» Saved entries
-------
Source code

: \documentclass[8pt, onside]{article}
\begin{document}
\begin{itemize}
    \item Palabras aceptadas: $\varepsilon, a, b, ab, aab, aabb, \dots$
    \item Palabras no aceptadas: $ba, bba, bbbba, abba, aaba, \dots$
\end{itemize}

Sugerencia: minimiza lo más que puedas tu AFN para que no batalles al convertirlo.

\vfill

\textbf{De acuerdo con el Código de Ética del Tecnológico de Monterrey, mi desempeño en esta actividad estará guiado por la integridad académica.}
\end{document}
-------
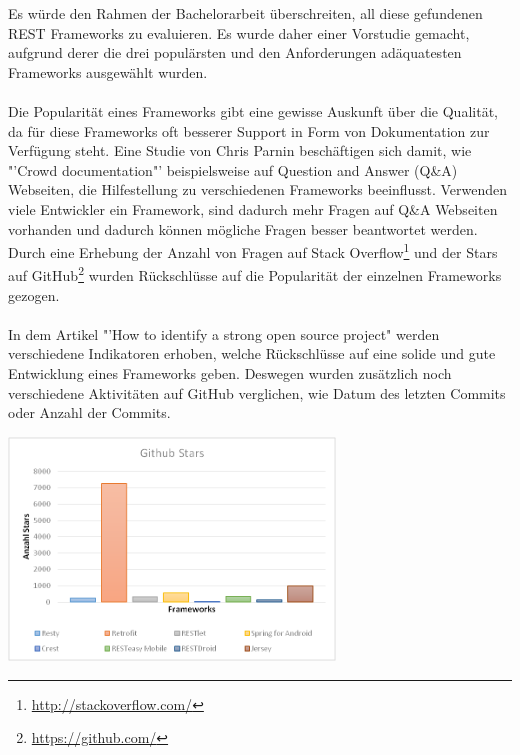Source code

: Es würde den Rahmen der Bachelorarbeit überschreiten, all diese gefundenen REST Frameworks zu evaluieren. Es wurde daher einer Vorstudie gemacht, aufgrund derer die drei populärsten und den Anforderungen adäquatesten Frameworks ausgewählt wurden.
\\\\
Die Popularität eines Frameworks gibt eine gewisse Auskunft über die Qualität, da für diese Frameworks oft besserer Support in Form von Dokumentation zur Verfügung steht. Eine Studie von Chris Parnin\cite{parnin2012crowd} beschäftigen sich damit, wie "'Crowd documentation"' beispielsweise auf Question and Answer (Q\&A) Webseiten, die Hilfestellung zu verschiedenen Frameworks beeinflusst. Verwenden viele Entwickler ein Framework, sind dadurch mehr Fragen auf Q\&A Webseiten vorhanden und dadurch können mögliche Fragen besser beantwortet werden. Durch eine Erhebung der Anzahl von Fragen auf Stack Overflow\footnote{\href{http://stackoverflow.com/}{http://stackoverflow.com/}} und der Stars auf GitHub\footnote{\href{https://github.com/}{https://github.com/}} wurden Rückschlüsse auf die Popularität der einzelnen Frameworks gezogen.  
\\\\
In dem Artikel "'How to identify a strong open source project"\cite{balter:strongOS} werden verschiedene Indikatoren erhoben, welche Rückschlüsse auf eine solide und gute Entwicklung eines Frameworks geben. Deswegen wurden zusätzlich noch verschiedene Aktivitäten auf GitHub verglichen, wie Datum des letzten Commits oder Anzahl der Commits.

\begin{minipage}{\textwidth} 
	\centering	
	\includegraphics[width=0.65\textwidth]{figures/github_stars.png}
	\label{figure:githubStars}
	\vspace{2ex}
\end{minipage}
-------
» Your goal
Using the records above, filter out every line that lacks the string "dots" and copy the rest.

» Answer for this exercise
    \item Palabras aceptadas: $\varepsilon, a, b, ab, aab, aabb, \dots$
    \item Palabras no aceptadas: $ba, bba, bbbba, abba, aaba, \dots$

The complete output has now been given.